* [ASSIGNED TASK]
Word for word, please restate the lines from the beginning of the data through the line in which "# compute-node" appears.

* [ENTRIES PROVIDED]
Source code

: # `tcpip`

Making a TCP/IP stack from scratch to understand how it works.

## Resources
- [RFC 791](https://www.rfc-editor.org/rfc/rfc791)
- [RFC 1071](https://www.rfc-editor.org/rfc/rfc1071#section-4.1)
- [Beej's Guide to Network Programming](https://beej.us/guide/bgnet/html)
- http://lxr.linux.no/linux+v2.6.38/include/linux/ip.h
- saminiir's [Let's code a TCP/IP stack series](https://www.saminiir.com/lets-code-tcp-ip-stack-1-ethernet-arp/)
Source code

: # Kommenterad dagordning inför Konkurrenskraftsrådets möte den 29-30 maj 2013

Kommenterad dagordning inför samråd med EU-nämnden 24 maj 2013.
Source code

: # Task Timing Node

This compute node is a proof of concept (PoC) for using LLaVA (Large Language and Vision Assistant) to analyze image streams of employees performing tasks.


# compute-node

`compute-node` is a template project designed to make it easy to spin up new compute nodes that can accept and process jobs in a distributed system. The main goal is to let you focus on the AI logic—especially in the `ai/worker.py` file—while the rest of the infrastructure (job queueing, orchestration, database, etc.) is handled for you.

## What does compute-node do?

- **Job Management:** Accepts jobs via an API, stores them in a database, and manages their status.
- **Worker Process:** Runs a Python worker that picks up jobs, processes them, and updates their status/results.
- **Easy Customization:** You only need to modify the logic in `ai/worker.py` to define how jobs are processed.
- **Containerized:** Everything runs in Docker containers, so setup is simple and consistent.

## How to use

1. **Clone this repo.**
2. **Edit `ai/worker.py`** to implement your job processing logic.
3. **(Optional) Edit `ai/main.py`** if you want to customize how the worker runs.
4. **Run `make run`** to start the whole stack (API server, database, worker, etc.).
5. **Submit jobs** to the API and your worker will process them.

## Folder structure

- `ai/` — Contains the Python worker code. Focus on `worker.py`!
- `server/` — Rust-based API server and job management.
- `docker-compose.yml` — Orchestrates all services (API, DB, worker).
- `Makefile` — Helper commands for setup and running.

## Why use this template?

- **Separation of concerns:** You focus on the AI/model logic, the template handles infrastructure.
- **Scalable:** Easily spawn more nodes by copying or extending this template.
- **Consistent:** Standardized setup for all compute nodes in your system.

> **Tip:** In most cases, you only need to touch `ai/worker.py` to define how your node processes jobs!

* [EXERCISE RESULT]
Source code

: # `tcpip`

Making a TCP/IP stack from scratch to understand how it works.

## Resources
- [RFC 791](https://www.rfc-editor.org/rfc/rfc791)
- [RFC 1071](https://www.rfc-editor.org/rfc/rfc1071#section-4.1)
- [Beej's Guide to Network Programming](https://beej.us/guide/bgnet/html)
- http://lxr.linux.no/linux+v2.6.38/include/linux/ip.h
- saminiir's [Let's code a TCP/IP stack series](https://www.saminiir.com/lets-code-tcp-ip-stack-1-ethernet-arp/)
Source code

: # Kommenterad dagordning inför Konkurrenskraftsrådets möte den 29-30 maj 2013

Kommenterad dagordning inför samråd med EU-nämnden 24 maj 2013.
Source code

: # Task Timing Node

This compute node is a proof of concept (PoC) for using LLaVA (Large Language and Vision Assistant) to analyze image streams of employees performing tasks.


# compute-node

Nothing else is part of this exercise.